▶ **WORK INSTRUCTIONS**
In the data, find the word "jdbc" and copy out every line that has it.

▶ **SOURCE MATERIAL**
Segment Open

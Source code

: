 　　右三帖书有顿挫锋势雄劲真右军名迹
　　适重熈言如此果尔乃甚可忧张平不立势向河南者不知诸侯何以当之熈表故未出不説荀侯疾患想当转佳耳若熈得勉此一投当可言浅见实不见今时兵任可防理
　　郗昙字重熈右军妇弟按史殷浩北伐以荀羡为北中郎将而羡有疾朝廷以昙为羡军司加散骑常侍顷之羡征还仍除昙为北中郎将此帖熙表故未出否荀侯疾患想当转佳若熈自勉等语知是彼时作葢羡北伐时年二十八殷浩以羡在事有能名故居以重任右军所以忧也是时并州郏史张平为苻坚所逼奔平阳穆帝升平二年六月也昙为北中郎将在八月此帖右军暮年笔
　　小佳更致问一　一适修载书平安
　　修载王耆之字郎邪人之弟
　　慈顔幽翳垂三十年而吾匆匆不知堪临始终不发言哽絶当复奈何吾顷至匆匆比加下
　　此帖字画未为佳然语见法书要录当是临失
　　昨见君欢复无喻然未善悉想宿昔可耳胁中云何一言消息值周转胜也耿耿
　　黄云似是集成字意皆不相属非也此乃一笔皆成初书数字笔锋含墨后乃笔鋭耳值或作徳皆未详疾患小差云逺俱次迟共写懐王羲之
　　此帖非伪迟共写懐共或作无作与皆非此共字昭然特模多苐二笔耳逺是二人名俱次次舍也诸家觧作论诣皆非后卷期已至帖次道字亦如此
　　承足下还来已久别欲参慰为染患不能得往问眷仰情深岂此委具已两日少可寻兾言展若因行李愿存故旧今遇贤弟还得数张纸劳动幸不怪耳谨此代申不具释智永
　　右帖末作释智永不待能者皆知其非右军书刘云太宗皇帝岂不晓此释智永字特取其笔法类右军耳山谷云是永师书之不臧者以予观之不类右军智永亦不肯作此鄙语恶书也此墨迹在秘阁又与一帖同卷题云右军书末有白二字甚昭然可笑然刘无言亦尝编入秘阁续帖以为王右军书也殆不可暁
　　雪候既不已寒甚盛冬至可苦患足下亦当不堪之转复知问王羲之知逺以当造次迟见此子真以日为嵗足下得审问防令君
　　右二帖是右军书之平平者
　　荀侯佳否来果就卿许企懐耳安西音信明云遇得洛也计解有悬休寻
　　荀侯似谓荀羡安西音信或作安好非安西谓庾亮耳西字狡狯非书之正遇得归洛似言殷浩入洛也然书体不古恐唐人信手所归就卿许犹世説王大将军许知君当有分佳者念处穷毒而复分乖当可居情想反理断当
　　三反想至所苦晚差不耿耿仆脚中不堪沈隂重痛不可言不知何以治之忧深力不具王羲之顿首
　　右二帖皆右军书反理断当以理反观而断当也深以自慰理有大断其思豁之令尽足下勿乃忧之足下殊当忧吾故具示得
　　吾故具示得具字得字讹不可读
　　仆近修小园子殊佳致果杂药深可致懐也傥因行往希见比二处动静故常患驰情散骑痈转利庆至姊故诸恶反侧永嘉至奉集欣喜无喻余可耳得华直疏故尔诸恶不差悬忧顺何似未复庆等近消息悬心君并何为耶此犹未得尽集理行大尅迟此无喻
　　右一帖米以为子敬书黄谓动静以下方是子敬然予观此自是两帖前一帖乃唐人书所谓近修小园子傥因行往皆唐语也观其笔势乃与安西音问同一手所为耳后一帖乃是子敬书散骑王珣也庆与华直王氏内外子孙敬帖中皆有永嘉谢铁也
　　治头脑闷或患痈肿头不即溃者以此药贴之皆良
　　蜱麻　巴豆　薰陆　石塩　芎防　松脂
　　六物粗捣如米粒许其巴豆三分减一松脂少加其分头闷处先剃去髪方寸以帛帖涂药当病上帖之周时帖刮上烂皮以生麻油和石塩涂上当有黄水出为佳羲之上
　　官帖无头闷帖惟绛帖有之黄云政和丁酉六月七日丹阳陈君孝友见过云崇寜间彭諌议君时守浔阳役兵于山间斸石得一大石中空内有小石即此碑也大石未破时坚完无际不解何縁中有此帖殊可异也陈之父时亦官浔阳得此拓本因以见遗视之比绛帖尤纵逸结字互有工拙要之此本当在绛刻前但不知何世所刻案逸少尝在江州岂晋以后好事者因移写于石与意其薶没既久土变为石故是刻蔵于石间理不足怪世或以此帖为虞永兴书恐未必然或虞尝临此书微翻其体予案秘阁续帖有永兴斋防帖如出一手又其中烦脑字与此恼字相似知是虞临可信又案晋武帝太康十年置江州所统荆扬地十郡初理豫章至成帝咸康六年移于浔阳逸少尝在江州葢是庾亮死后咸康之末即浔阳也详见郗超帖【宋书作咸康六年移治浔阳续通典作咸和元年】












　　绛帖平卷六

Segment Closed
Segment Open

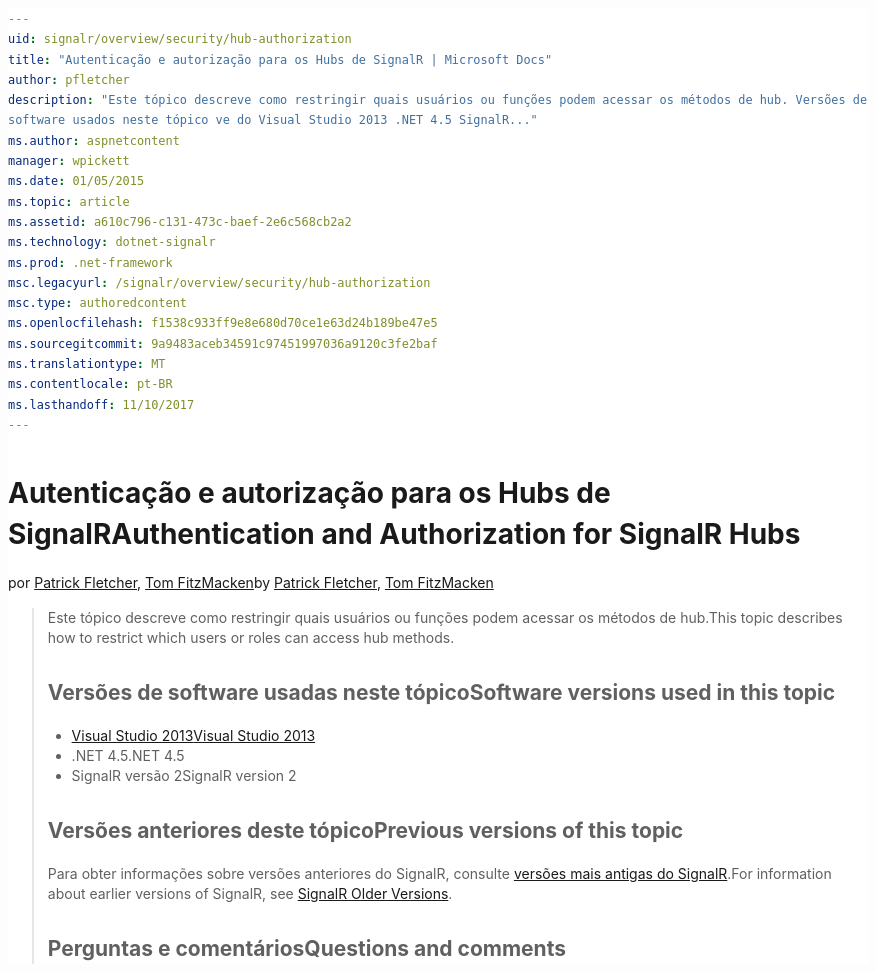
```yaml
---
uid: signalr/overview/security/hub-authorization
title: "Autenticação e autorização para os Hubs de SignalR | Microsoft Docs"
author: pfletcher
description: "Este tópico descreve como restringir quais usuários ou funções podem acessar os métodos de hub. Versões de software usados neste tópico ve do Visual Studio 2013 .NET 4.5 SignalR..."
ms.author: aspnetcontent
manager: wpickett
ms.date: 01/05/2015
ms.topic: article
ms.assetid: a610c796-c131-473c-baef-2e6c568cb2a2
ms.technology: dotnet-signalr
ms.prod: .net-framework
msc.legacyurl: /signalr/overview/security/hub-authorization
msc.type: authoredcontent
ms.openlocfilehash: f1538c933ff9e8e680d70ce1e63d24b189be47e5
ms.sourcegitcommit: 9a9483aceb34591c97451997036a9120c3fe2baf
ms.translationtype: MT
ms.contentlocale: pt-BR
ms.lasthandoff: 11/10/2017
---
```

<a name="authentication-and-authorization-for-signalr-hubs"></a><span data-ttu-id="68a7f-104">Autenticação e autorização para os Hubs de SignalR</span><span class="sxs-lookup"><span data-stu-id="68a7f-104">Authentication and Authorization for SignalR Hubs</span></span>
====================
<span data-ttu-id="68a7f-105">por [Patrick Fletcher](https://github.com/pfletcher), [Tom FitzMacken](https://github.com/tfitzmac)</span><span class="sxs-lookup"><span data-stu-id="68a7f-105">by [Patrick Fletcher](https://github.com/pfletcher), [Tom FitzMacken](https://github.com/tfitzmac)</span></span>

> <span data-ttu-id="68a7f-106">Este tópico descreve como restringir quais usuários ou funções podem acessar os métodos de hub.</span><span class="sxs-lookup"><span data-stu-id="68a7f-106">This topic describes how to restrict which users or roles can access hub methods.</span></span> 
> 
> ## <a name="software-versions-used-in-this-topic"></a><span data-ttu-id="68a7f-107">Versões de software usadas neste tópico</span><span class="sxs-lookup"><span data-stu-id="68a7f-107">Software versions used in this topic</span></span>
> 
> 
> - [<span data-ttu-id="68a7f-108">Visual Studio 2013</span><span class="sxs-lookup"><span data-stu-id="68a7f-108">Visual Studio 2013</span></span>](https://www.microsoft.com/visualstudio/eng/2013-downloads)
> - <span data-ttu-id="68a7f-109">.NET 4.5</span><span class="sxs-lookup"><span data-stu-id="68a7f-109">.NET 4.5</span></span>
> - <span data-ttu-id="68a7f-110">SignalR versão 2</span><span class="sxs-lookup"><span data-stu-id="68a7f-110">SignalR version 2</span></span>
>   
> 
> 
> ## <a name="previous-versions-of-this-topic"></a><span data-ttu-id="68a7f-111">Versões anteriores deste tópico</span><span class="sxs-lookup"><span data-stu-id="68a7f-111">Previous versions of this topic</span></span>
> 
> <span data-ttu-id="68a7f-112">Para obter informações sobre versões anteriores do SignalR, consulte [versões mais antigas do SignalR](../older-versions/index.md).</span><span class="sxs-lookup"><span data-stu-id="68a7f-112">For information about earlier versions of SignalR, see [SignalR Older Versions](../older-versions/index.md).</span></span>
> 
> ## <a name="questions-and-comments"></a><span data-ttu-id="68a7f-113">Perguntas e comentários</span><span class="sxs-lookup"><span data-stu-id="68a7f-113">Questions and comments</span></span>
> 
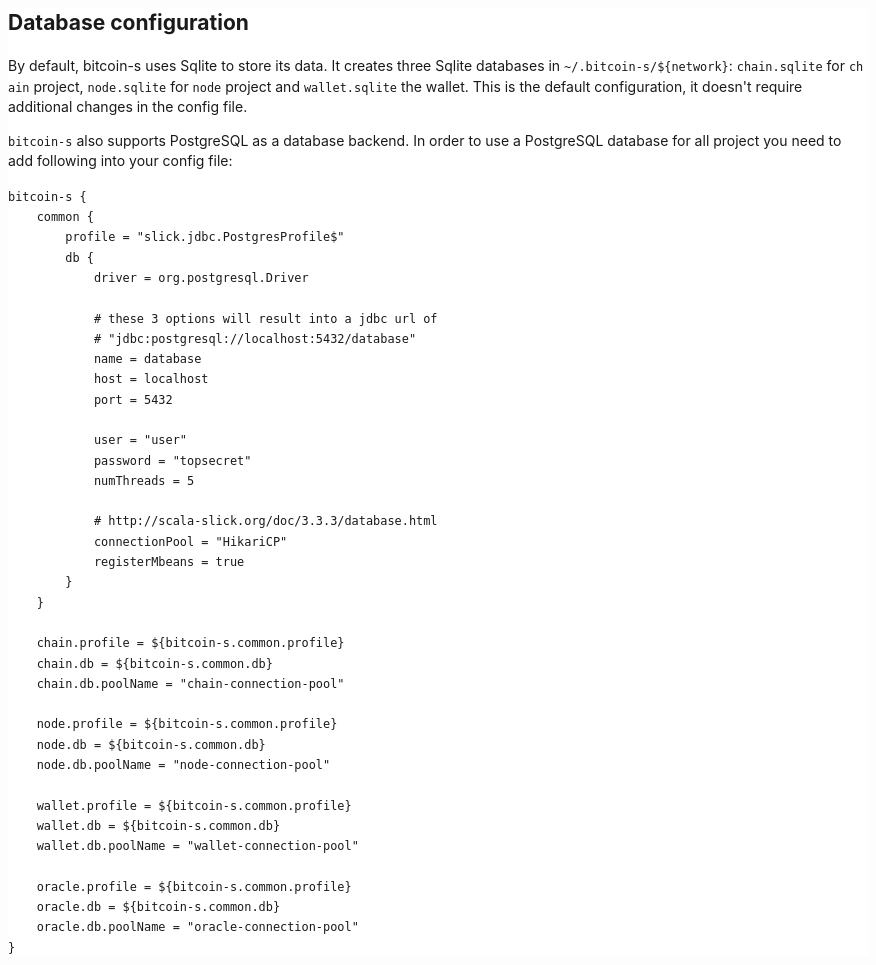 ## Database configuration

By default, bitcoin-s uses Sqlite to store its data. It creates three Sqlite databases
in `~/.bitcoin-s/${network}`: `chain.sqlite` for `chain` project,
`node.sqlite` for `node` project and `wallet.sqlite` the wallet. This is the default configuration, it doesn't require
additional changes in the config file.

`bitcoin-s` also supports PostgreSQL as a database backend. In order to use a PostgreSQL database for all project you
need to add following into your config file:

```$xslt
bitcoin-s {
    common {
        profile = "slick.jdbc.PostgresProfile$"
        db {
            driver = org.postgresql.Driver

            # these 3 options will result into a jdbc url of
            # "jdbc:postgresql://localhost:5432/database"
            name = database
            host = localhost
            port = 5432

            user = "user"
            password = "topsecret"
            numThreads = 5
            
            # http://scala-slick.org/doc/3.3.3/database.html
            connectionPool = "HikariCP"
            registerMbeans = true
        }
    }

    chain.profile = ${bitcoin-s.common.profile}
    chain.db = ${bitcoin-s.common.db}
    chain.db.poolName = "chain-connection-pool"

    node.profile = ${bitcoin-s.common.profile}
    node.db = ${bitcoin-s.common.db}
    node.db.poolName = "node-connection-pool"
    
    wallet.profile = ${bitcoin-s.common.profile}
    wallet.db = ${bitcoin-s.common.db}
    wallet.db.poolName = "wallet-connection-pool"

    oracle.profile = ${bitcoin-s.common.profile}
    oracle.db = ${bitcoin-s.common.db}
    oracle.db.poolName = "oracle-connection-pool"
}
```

Segment Closed
Segment Open

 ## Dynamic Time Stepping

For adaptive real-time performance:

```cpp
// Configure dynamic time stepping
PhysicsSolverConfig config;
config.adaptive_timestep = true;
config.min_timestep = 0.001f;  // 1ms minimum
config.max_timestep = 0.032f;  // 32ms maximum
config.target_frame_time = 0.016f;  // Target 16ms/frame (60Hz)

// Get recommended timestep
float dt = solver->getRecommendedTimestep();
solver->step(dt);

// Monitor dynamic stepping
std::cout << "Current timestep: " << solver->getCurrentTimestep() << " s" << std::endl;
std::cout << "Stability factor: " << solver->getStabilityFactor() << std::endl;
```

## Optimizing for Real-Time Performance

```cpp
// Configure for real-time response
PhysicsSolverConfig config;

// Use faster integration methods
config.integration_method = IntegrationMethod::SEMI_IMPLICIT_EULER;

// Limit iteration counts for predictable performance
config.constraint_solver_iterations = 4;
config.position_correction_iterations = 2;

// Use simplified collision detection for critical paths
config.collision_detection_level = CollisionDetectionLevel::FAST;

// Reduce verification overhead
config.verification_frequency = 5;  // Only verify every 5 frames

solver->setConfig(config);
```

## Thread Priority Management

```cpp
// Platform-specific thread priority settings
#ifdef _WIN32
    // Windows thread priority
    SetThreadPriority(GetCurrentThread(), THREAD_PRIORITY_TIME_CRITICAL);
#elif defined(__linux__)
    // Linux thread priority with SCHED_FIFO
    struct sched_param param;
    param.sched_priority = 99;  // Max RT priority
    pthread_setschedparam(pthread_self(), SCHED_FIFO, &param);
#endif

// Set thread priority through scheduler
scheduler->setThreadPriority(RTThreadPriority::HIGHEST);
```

Segment Closed

▶ **COMPLETED TASK**
        profile = "slick.jdbc.PostgresProfile$"
            # these 3 options will result into a jdbc url of
            # "jdbc:postgresql://localhost:5432/database"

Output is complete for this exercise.